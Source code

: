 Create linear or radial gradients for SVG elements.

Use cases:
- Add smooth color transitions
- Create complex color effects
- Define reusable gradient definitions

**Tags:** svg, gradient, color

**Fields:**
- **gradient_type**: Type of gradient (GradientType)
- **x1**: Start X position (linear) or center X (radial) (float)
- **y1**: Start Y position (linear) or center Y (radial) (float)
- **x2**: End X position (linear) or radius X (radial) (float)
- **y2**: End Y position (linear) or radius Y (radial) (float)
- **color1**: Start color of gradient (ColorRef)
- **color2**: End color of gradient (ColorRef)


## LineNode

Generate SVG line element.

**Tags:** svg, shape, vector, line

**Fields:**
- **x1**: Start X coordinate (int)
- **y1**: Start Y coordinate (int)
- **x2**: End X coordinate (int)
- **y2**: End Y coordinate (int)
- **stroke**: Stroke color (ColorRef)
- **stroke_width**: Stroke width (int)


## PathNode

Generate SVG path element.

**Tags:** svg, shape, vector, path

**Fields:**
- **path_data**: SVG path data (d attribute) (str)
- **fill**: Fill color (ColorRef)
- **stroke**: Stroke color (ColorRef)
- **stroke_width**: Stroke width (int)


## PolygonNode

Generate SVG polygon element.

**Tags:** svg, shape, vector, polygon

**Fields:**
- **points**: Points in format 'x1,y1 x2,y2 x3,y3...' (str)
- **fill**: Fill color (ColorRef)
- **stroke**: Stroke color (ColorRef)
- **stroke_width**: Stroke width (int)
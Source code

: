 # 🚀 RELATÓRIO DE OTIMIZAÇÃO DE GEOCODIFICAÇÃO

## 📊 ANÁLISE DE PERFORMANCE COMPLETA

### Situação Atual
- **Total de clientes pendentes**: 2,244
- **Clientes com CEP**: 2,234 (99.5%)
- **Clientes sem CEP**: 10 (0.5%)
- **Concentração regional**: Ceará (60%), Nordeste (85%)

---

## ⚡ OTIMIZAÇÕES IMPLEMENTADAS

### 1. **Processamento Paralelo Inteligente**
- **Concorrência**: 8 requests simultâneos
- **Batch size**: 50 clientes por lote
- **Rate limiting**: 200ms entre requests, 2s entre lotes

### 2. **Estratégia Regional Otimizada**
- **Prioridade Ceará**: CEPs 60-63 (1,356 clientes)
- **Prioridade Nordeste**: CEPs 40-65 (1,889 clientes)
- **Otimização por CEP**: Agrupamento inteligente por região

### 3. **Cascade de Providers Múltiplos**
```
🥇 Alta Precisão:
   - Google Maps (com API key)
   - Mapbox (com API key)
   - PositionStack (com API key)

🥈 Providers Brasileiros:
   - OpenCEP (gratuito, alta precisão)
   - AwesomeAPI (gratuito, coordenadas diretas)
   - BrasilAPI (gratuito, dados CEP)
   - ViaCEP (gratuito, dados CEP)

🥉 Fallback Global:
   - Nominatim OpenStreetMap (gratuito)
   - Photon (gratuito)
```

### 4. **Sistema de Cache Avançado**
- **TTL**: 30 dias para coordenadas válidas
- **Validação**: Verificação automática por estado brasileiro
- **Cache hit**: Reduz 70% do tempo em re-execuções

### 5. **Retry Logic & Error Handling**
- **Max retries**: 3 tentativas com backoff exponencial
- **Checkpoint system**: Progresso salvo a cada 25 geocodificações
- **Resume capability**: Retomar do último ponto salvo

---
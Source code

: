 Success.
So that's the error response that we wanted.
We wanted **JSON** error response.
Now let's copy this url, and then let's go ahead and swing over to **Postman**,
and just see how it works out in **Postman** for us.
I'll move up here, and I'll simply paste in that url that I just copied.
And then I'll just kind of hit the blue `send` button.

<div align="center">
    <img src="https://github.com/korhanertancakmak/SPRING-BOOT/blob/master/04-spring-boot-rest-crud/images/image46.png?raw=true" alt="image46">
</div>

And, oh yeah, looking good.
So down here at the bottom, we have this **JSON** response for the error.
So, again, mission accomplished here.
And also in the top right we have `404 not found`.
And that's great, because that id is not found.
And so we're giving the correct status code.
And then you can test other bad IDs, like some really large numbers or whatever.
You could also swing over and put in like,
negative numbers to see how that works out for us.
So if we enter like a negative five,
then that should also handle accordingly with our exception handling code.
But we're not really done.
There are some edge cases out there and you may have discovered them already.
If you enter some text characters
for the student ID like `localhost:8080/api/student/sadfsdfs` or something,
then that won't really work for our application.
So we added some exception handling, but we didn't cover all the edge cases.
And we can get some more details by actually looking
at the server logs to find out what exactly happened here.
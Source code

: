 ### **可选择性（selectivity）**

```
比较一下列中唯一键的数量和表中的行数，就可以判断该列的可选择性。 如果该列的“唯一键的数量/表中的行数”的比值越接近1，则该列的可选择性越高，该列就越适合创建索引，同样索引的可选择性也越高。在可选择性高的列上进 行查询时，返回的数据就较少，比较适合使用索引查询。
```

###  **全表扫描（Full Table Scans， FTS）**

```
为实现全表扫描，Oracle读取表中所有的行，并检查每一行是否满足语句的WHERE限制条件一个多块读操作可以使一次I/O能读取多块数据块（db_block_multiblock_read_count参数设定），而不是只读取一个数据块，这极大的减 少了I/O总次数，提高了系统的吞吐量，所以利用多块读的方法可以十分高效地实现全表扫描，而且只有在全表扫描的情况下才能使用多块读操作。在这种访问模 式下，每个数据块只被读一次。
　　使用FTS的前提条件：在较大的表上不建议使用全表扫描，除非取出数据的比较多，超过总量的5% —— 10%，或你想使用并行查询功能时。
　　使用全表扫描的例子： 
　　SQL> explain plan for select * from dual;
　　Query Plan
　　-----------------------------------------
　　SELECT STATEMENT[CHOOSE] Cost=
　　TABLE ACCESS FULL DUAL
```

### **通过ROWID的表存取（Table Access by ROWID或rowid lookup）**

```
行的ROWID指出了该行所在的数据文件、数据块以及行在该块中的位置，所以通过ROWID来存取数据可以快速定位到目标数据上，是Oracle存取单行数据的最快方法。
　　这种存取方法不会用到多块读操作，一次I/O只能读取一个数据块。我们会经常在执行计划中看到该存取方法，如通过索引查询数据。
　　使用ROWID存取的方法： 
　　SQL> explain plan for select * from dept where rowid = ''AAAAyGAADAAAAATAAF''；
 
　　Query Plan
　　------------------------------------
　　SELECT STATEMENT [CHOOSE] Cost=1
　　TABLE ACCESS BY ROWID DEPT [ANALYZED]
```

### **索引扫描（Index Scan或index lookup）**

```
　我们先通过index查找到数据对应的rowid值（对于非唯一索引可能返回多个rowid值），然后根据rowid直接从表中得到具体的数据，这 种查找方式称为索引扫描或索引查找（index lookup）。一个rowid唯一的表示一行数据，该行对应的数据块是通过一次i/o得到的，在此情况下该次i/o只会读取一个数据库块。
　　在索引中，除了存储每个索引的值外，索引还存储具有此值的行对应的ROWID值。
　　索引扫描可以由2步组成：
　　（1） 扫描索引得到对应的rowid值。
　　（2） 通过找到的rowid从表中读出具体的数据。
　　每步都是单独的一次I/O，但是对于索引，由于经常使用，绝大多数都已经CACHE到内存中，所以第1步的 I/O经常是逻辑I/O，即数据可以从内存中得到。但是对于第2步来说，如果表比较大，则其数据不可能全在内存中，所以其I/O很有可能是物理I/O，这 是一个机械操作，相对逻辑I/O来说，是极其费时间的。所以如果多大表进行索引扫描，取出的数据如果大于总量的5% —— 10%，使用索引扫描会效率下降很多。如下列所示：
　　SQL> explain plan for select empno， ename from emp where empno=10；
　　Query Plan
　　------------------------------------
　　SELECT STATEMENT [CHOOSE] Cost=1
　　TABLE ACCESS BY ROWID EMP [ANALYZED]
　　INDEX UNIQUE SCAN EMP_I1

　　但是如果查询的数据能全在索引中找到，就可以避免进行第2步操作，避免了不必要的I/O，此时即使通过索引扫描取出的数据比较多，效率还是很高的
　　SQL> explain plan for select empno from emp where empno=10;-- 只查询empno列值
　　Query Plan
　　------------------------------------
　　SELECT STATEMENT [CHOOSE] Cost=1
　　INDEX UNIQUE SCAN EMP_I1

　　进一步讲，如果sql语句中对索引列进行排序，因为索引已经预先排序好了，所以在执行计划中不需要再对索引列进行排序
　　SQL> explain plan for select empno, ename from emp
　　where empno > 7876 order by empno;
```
□ □ □ □ □
_Task requirements:_ Determine the number of lines in the listing that hold the word "edge", and supply that number and nothing further.

_Task output:_ 2